## PROBLEM TO WORK ON
Your task is to transcribe the lines from the start of the data below through the line containing "Supervised by\par", inclusive, exactly as they stand and without the pictures.
----- INFORMATION SUPPLIED
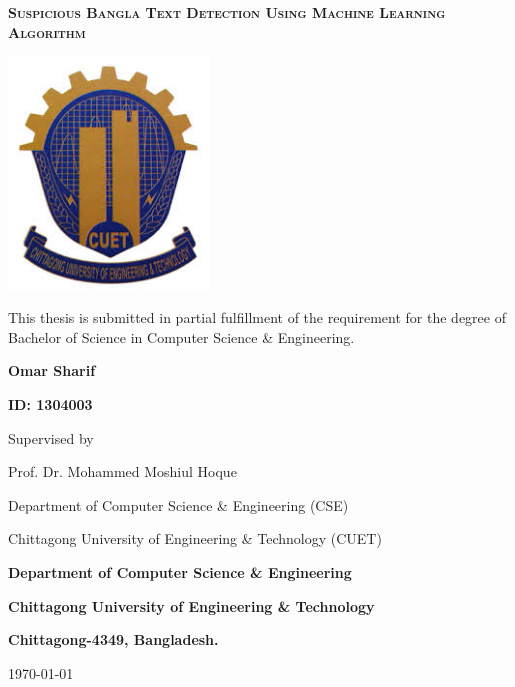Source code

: \begin{titlepage}
	\centering
	{\scshape\Large\bfseries Suspicious Bangla Text Detection Using Machine Learning Algorithm \par}
	\vspace{1cm}
	\includegraphics[width=0.4\textwidth]{Figures/Logo.jpeg}\par\vspace{1cm}
	\vspace{1cm}
	 This thesis is submitted in partial fulfillment of the requirement for the degree of Bachelor of Science in Computer Science \& Engineering.
	
	\vspace{2cm}
	\textbf{Omar Sharif}\par 
	\vspace{.5cm}
	\textbf{ID: 1304003}\par 
	
	\vspace{2cm}
	Supervised by\par 
	Prof. Dr. Mohammed Moshiul Hoque\par 
	Department of Computer Science \& Engineering (CSE)\par 
	Chittagong University of Engineering \& Technology (CUET)
	
	\vspace{1.5cm}
	{\Large\bfseries Department of Computer Science \& Engineering\par}
	{\large\bfseries Chittagong University of Engineering \& Technology\par}
	{\bfseries Chittagong-4349, Bangladesh.}

	\vfill
	{\large \today\par}
\end{titlepage}

\setcounter{secnumdepth}{-1}

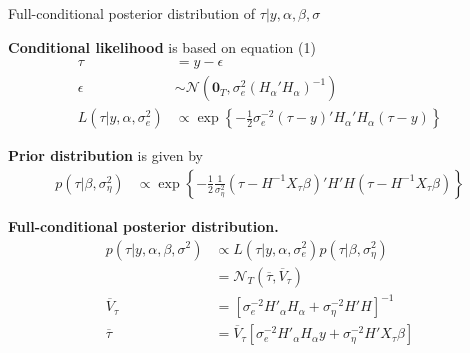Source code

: \documentclass[notes,blackandwhite,mathsans,usenames,dvipsnames]{beamer}
\begin{document}
\begin{frame}{Full-conditional posterior distribution of $\tau|y,\alpha,\beta,\sigma$}

\small
\bigskip\textbf{Conditional likelihood} {\color{mcxs2}is based on equation} (1)
\begin{align*}
\tau &= y-\epsilon\\
\epsilon &\sim\mathcal{N}\left(\mathbf{0}_T, \sigma^2_e (H_{\alpha}'H_{\alpha})^{-1}\right)\\
L\left(\tau|y,\alpha,\sigma^2_e\right)&\propto\exp\left\{-\frac{1}{2}\sigma^{-2}_e(\tau-y)'H_\alpha'H_\alpha(\tau-y)  \right\}
\end{align*}

\smallskip\textbf{Prior distribution} {\color{mcxs2}is given by}
\begin{align*}
p\left(\tau|\beta,\sigma^2_\eta\right) &\propto \exp\left\{-\frac{1}{2}\frac{1}{\sigma^2_\eta} \left(\tau-H^{-1} X_\tau \beta\right)'H'H\left(\tau-H^{-1} X_\tau \beta\right) \right\}
\end{align*}

\smallskip\textbf{Full-conditional posterior distribution.}
\begin{align*}
p\left( \tau|y,\alpha,\beta,\sigma^2 \right)&\propto L\left(\tau|y,\alpha,\sigma^2_e\right)p\left(\tau|\beta,\sigma^2_\eta\right)\\
&= \mathcal{N}_T\left(\overline{\tau},\overline{V}_\tau\right)\\
\overline{V}_\tau &= \left[\sigma^{-2} _eH'_\alpha H_\alpha + \sigma^{-2} _\eta H' H \right]^{-1}\\
\overline{\tau} &= \overline{V}_\tau\left[\sigma^{-2} _eH'_\alpha H_\alpha y + \sigma^{-2} _\eta H' X_\tau \beta \right]
\end{align*}

\end{frame}
\end{document}
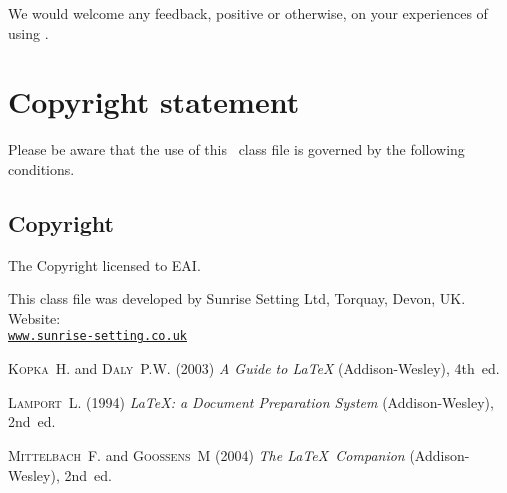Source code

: \documentclass[fonts]{icst}
\begin{document}
We would welcome any feedback, positive or otherwise, on your
experiences of using \textsf{\journalclass}.

\section{Copyright statement}
Please  be  aware that the use of  this \LaTeXe\ class file is
governed by the following conditions.

\subsection{Copyright}
The Copyright licensed to EAI.

\ack This class file was developed by Sunrise Setting Ltd,
Torquay, Devon, UK. Website:\\
\href{http://www.sunrise-setting.co.uk}{\texttt{www.sunrise-setting.co.uk}}

\begin{thebibliography}{9}

 \textsc{Kopka~H.} and \textsc{Daly~P.W.} (2003) \emph{A Guide to \LaTeX}
(Addison-Wesley), 4th~ed.

 \textsc{Lamport~L.} (1994) \emph{\LaTeX: a Document Preparation System}
(Addison-Wesley), 2nd~ed.

 \textsc{Mittelbach~F.} and \textsc{Goossens~M} (2004) \emph{The \LaTeX\ Companion} (Addison-Wesley), 2nd~ed.
\end{thebibliography}
\end{document}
----------
## WRITTEN ANSWER
Source code

: \begin{titlepage}
	\centering
	{\scshape\Large\bfseries Suspicious Bangla Text Detection Using Machine Learning Algorithm \par}
	\vspace{1cm}
	\includegraphics[width=0.4\textwidth]{Figures/Logo.jpeg}\par\vspace{1cm}
	\vspace{1cm}
	 This thesis is submitted in partial fulfillment of the requirement for the degree of Bachelor of Science in Computer Science \& Engineering.
	
	\vspace{2cm}
	\textbf{Omar Sharif}\par 
	\vspace{.5cm}
	\textbf{ID: 1304003}\par 
	
	\vspace{2cm}
	Supervised by\par 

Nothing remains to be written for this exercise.